Matter of W-Y-C- & H-O-B-, 27 I&N Dec. 189 (BIA 2018): Requirement to Delineate Particulate Social Group Before IJ

 

Introduction: Matter of W-Y-C- & H-O-B-, 27 I&N Dec. 189 (BIA 2018)

On January 19, 2018, the Board of Immigration Appeals (BIA) issued a published decision in Matter of W-Y-C- & H-O-B-, 27 I&N Dec 189 (BIA 2018) [PDF version]. The Board made two key holdings in its decision. Firstly, it held that an applicant for asylum or withholding of removal who is seeking relief based on his or her membership in a particular social group “must clearly indicate on the record before the Immigration Judge the exact delineation of any proposed particular social group.” Second, it held that the BIA “generally will not address a newly articulated particular social group that was not advanced before the Immigration Judge.” Both holdings point to a general rule that applicants for asylum and withholding in immigration proceedings must clearly articulate particular social group claims before an Immigration Judge rather than waiting to do so on appeal.

In this article, we will carefully examine the factual and procedural history of Matter of W-Y-C- & H-O-B-, the Board's analysis and conclusions, and what the decision means going forward.

Membership in a Particular Social Group

Factual and Procedural History: 27 I&N Dec. at 189-90

The respondents (a mother and her minor son), natives and citizens of Honduras, entered the United States without being admitted or paroled. On this basis, they were charged as removable under section 212(a)(6)(A)(i) of the Immigration and Nationality Act (INA).

In immigration proceedings, the respondents conceded that they were removable as charged. The female respondent applied for asylum and withholding of removal based on her membership in a particular social group (her son's claim for relief was based on her applications for asylum and withholding). The respondent argued that she was a member of a particular social group comprised of “[s]ingle Honduran women age 14-30 who are victims of sexual abuse within the family and who cannot turn to the government.”

The Immigration Judge concluded that the respondent's social group, as described, was not cognizable and therefore did not constitute a particular social group. Accordingly, the Immigration Judge rejected the respondent's applications for asylum and withholding because he determined that the respondent did not establish that the harm she had suffered or feared suffering in the future was based on her membership in a particular social group.
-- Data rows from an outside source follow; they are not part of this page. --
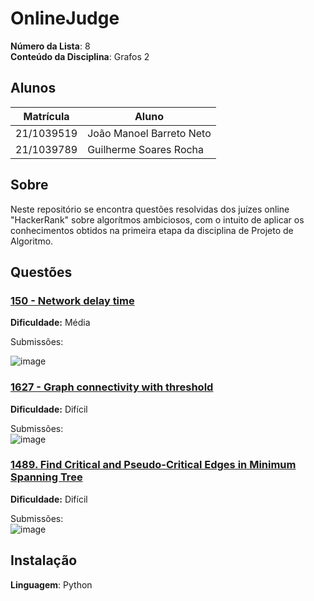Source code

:# OnlineJudge

**Número da Lista**: 8<br>
**Conteúdo da Disciplina**: Grafos 2<br>

## Alunos
|Matrícula | Aluno |
| -- | -- |
| 21/1039519  |  João Manoel Barreto Neto |
| 21/1039789  |  Guilherme Soares Rocha |

## Sobre 
Neste repositório se encontra questões resolvidas dos juízes online "HackerRank" sobre algorítmos ambiciosos, com o intuito de aplicar os conhecimentos obtidos na primeira etapa da disciplina de Projeto de Algoritmo. 

## Questões

### [150 - Network delay time](https://neetcode.io/problems/network-delay-time)
**Dificuldade:** Média

Submissões: <br>

![image](https://github.com/user-attachments/assets/48860781-4ed3-4bbd-8ca6-2e70a28c5f2d)


### [1627 - Graph connectivity with threshold](https://leetcode.com/problems/graph-connectivity-with-threshold/description/)
**Dificuldade:** Difícil

Submissões: <br>
![image](https://github.com/user-attachments/assets/2342b1b0-620c-4bc8-994b-781bfc871d03)



### [1489. Find Critical and Pseudo-Critical Edges in Minimum Spanning Tree](https://leetcode.com/problems/find-critical-and-pseudo-critical-edges-in-minimum-spanning-tree/description/)

**Dificuldade:** Difícil

Submissões:<br>
![image](https://github.com/user-attachments/assets/32c26a2c-7280-4b10-b5d9-545d00fae630)



## Instalação 
**Linguagem**: Python
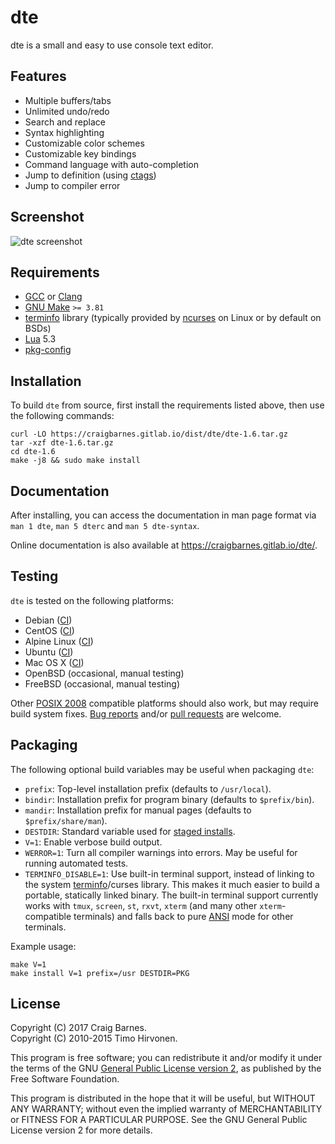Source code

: dte
===

dte is a small and easy to use console text editor.

Features
--------

* Multiple buffers/tabs
* Unlimited undo/redo
* Search and replace
* Syntax highlighting
* Customizable color schemes
* Customizable key bindings
* Command language with auto-completion
* Jump to definition (using [ctags])
* Jump to compiler error

Screenshot
----------

![dte screenshot](https://craigbarnes.gitlab.io/dte/screenshot.png)

Requirements
------------

* [GCC] or [Clang]
* [GNU Make] `>= 3.81`
* [terminfo] library (typically provided by [ncurses] on Linux or by
  default on BSDs)
* [Lua] 5.3
* [pkg-config]

Installation
------------

To build `dte` from source, first install the requirements listed above,
then use the following commands:

    curl -LO https://craigbarnes.gitlab.io/dist/dte/dte-1.6.tar.gz
    tar -xzf dte-1.6.tar.gz
    cd dte-1.6
    make -j8 && sudo make install

Documentation
-------------

After installing, you can access the documentation in man page format
via `man 1 dte`, `man 5 dterc` and `man 5 dte-syntax`.

Online documentation is also available at <https://craigbarnes.gitlab.io/dte/>.

Testing
-------

`dte` is tested on the following platforms:

* Debian ([CI][GitLab CI])
* CentOS ([CI][GitLab CI])
* Alpine Linux ([CI][GitLab CI])
* Ubuntu ([CI][GitLab CI])
* Mac OS X ([CI][Travis CI])
* OpenBSD (occasional, manual testing)
* FreeBSD (occasional, manual testing)

Other [POSIX 2008] compatible platforms should also work, but may
require build system fixes. [Bug reports] and/or [pull requests] are
welcome.

Packaging
---------

The following optional build variables may be useful when packaging
`dte`:

* `prefix`: Top-level installation prefix (defaults to `/usr/local`).
* `bindir`: Installation prefix for program binary (defaults to
  `$prefix/bin`).
* `mandir`: Installation prefix for manual pages (defaults to
  `$prefix/share/man`).
* `DESTDIR`: Standard variable used for [staged installs].
* `V=1`: Enable verbose build output.
* `WERROR=1`: Turn all compiler warnings into errors. May be useful for
  running automated tests.
* `TERMINFO_DISABLE=1`: Use built-in terminal support, instead of
  linking to the system [terminfo]/curses library. This makes it much
  easier to build a portable, statically linked binary. The built-in
  terminal support currently works with `tmux`, `screen`, `st`, `rxvt`,
  `xterm` (and many other `xterm`-compatible terminals) and falls back
  to pure [ANSI] mode for other terminals.

Example usage:

    make V=1
    make install V=1 prefix=/usr DESTDIR=PKG

License
-------

Copyright (C) 2017 Craig Barnes.  
Copyright (C) 2010-2015 Timo Hirvonen.

This program is free software; you can redistribute it and/or modify it
under the terms of the GNU [General Public License version 2], as published
by the Free Software Foundation.

This program is distributed in the hope that it will be useful, but
WITHOUT ANY WARRANTY; without even the implied warranty of
MERCHANTABILITY or FITNESS FOR A PARTICULAR PURPOSE. See the GNU General
Public License version 2 for more details.


[ctags]: https://en.wikipedia.org/wiki/Ctags
[GCC]: https://gcc.gnu.org/
[Clang]: https://clang.llvm.org/
[GNU Make]: https://www.gnu.org/software/make/
[ncurses]: https://www.gnu.org/software/ncurses/
[terminfo]: https://en.wikipedia.org/wiki/Terminfo
[Lua]: https://www.lua.org/
[pkg-config]: https://en.wikipedia.org/wiki/Pkg-config
[ANSI]: http://www.ecma-international.org/publications/standards/Ecma-048.htm "ANSI X3.64 / ECMA-48 / ISO/IEC 6429"
[`GNUmakefile`]: https://github.com/craigbarnes/dte/blob/master/GNUmakefile
[syntax files]: https://github.com/craigbarnes/dte/tree/master/config/syntax
[staged installs]: https://www.gnu.org/prep/standards/html_node/DESTDIR.html
[POSIX 2008]: http://pubs.opengroup.org/onlinepubs/9699919799/
[GitLab CI]: https://gitlab.com/craigbarnes/dte/pipelines
[Travis CI]: https://travis-ci.org/craigbarnes/dte
[Bug reports]: https://github.com/craigbarnes/dte/issues
[pull requests]: https://github.com/craigbarnes/dte/pulls
[General Public License version 2]: https://www.gnu.org/licenses/gpl-2.0.html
The respondent appealed from the denial to the BIA. On appeal, she conceded that the Immigration Judge was correct in concluding that the social group she described in removal proceedings did not constitute a “particular social group” based on existing precedent. However, she argued that she was nevertheless “eligible for asylum and withholding of removal based on her membership in a new particular social group that she … articulated for the first time on appeal.” The new social group consisted of “Honduran women and girls who cannot sever family ties.”

Issue

In short, the question for the Board was whether it could consider the respondent's applications for asylum and withholding of removal based on a new particular social group that she articulated for the first time on appeal. If so, the Board could then consider whether she sustained her burden of establishing eligibility for asylum and/or withholding of removal based on her membership in the newly articulated particular social group. However, as we will see, the Board would conclude that it could not consider the respondent's newly articulated particular social group because she did not delineate it before the Immigration Judge.

Analysis and Conclusions: 27 I&N Dec. at 190-93

The Board began by citing to its own decision in Matter of Fedorenko, 19 I&N Dec. 57, 74 (BIA 1984) [PDF version], wherein it held that it “is an appellate body whose function is to review, not create, a record.” In short, a factual record is created during immigration proceedings before an immigration judge. Either the respondent or the government may appeal from an immigration judge's decision to the BIA. In Matter of Fedorenko, the Board articulated its role as being to review the factual record created in proceedings before an immigration judge and render a decision based on the existing record, rather than to create a new record or add to the record on appeal.

The Board stated that in previous published decisions, it has held that it generally does not consider claims that could have been advanced before an immigration judge but, for whatever reason, were not advanced. For example, in Matter of J-Y-C-, 24 I&N Dec. 260, 261 n.1 (BIA 2007) [PDF version], the Board declined to consider a new basis for an asylum claim that was not broached before the immigration judge.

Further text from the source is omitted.